The example Pascal program in Knuth’s
original paper
didn’t have any imports at all. But when it comes to
organizing larger codebases, we’ve been putting imports thoughtlessly at the
top. Right from day one.

Exhibit 2:





“Skip ahead if you are impatient to see the interesting stuff.”
Well gee, if only we had, you know, a tool to put the interesting stuff up
front.

Exhibit 3:





This is the start of the piece. There’s a sentence of introduction, and then
this:

We use a utility field to record
the vertex degrees.

#define deg u.I

That’s a steep jump across several levels of abstraction. Literally the first
line of code shown is a macro to access a field for presumably a struct whose
definition — whose very type name — we haven’t even seen
yet. (The variable name for the struct is also hard-coded in; but I’ll stop
nit-picking further.)

Exhibit 4: Zoom out just a little bit on the previous example:





Again, there’s #includes at the top but I won’t belabor that. Let’s look at
what’s in these #includes. “GraphBase data structures” seems kinda relevant to
the program. Surely the description should inline and describe the core data
structures the program will be using. In the immortal words of Fred
Brooks
:

Show me your flowcharts [code]
and conceal your tables [data types], and I shall continue to be
mystified. Show me your tables, and I won’t usually need your flowcharts;
they’ll be obvious.”

Surely a system to optimize order for exposition shouldn’t be stymied by
code in a different file.

On the whole, people have failed to appreciate the promise of literate
programming because the early examples are just not that good, barring the
small program in Knuth’s original paper. The programs jump across abstraction
layers. Problems are ill-motivated. There’s a pervasive mindset of top-down
thinking, of starting from main, whether or not that’s easiest to read. The
ability to change order is under-used, perhaps because early literate tools
made debugging harder, but mostly I think because of all the emphasis —
right from the
start
— on just how darn cool the typesetting was.2

All this may seem harsh on Knuth, but I figure Knuth can take it.
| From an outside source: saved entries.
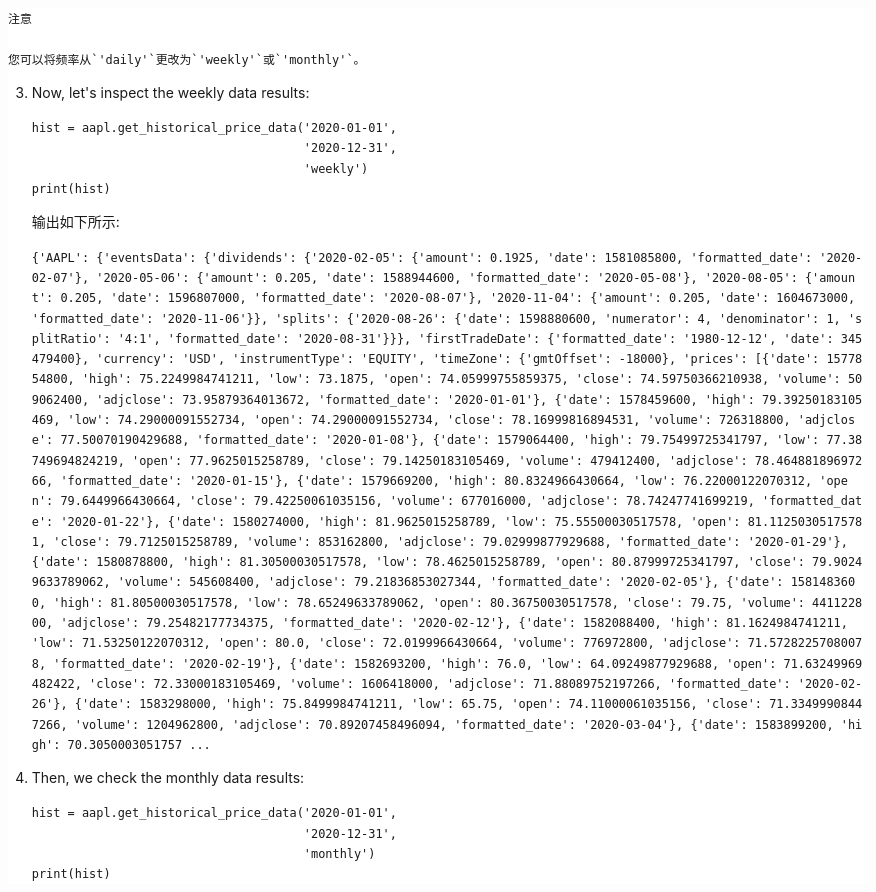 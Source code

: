    注意

    您可以将频率从`'daily'`更改为`'weekly'`或`'monthly'`。

3.  Now, let's inspect the weekly data results:

    ```
    hist = aapl.get_historical_price_data('2020-01-01', 
                                          '2020-12-31', 
                                          'weekly')
    print(hist)
    ```

    输出如下所示:

    ```
    {'AAPL': {'eventsData': {'dividends': {'2020-02-05': {'amount': 0.1925, 'date': 1581085800, 'formatted_date': '2020-02-07'}, '2020-05-06': {'amount': 0.205, 'date': 1588944600, 'formatted_date': '2020-05-08'}, '2020-08-05': {'amount': 0.205, 'date': 1596807000, 'formatted_date': '2020-08-07'}, '2020-11-04': {'amount': 0.205, 'date': 1604673000, 'formatted_date': '2020-11-06'}}, 'splits': {'2020-08-26': {'date': 1598880600, 'numerator': 4, 'denominator': 1, 'splitRatio': '4:1', 'formatted_date': '2020-08-31'}}}, 'firstTradeDate': {'formatted_date': '1980-12-12', 'date': 345479400}, 'currency': 'USD', 'instrumentType': 'EQUITY', 'timeZone': {'gmtOffset': -18000}, 'prices': [{'date': 1577854800, 'high': 75.2249984741211, 'low': 73.1875, 'open': 74.05999755859375, 'close': 74.59750366210938, 'volume': 509062400, 'adjclose': 73.95879364013672, 'formatted_date': '2020-01-01'}, {'date': 1578459600, 'high': 79.39250183105469, 'low': 74.29000091552734, 'open': 74.29000091552734, 'close': 78.16999816894531, 'volume': 726318800, 'adjclose': 77.50070190429688, 'formatted_date': '2020-01-08'}, {'date': 1579064400, 'high': 79.75499725341797, 'low': 77.38749694824219, 'open': 77.9625015258789, 'close': 79.14250183105469, 'volume': 479412400, 'adjclose': 78.46488189697266, 'formatted_date': '2020-01-15'}, {'date': 1579669200, 'high': 80.8324966430664, 'low': 76.22000122070312, 'open': 79.6449966430664, 'close': 79.42250061035156, 'volume': 677016000, 'adjclose': 78.74247741699219, 'formatted_date': '2020-01-22'}, {'date': 1580274000, 'high': 81.9625015258789, 'low': 75.55500030517578, 'open': 81.11250305175781, 'close': 79.7125015258789, 'volume': 853162800, 'adjclose': 79.02999877929688, 'formatted_date': '2020-01-29'}, {'date': 1580878800, 'high': 81.30500030517578, 'low': 78.4625015258789, 'open': 80.87999725341797, 'close': 79.90249633789062, 'volume': 545608400, 'adjclose': 79.21836853027344, 'formatted_date': '2020-02-05'}, {'date': 1581483600, 'high': 81.80500030517578, 'low': 78.65249633789062, 'open': 80.36750030517578, 'close': 79.75, 'volume': 441122800, 'adjclose': 79.25482177734375, 'formatted_date': '2020-02-12'}, {'date': 1582088400, 'high': 81.1624984741211, 'low': 71.53250122070312, 'open': 80.0, 'close': 72.0199966430664, 'volume': 776972800, 'adjclose': 71.57282257080078, 'formatted_date': '2020-02-19'}, {'date': 1582693200, 'high': 76.0, 'low': 64.09249877929688, 'open': 71.63249969482422, 'close': 72.33000183105469, 'volume': 1606418000, 'adjclose': 71.88089752197266, 'formatted_date': '2020-02-26'}, {'date': 1583298000, 'high': 75.8499984741211, 'low': 65.75, 'open': 74.11000061035156, 'close': 71.33499908447266, 'volume': 1204962800, 'adjclose': 70.89207458496094, 'formatted_date': '2020-03-04'}, {'date': 1583899200, 'high': 70.3050003051757 ...
    ```

4.  Then, we check the monthly data results:

    ```
    hist = aapl.get_historical_price_data('2020-01-01', 
                                          '2020-12-31', 
                                          'monthly')
    print(hist)
    ```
He’s, well,
Knuth, and I’m nobody. He came up with literate programming as the successor
to structured programming, meaning that he was introducing ordering considerations
at a time when most people were still using gotos as a matter of
course. There was no typesetting for programmers or academics, no internet, no
hyperlinking. No, these early examples are fine for what they are. They
haven’t developed because we programmers have failed to develop them
over time. We’ve been too quick to treat them as sacred cows to be merely
interpreted (not noticing the violence our interpretations do to the original
idea anyway). I speculate that nobody has actually read anybody else’s
literate programs in any sort of detail. And so nobody has been truly inspired
to do better. We’ve been using literate programming, like the vast majority of
us use TAOCP,
as a signalling device to show that we are hip to what’s cool. (If you have
spent time reading somebody else’s literate programs, I want to hear about
your experiences!)

Canonizing passive reading over interactive feedback

I’ve been indirectly maligning typesetting, but it’s time to aim squarely at
it. There’s a fundamental problem with generating a beautifully typeset
document for a codebase: it’s dead. It can’t render inside just about any
actual programming environment (editor or IDE) on this planet, and so we can’t
make changes to it while we work on the codebase. Everybody reads a pdf about
a program at most once, when they first encounter it. After that, re-rendering
it is a pain, and proof-reading the rendered document, well forget about it.
That dooms generated documentation to be an after-thought, forever at risk of
falling stale, or at least rendering poorly.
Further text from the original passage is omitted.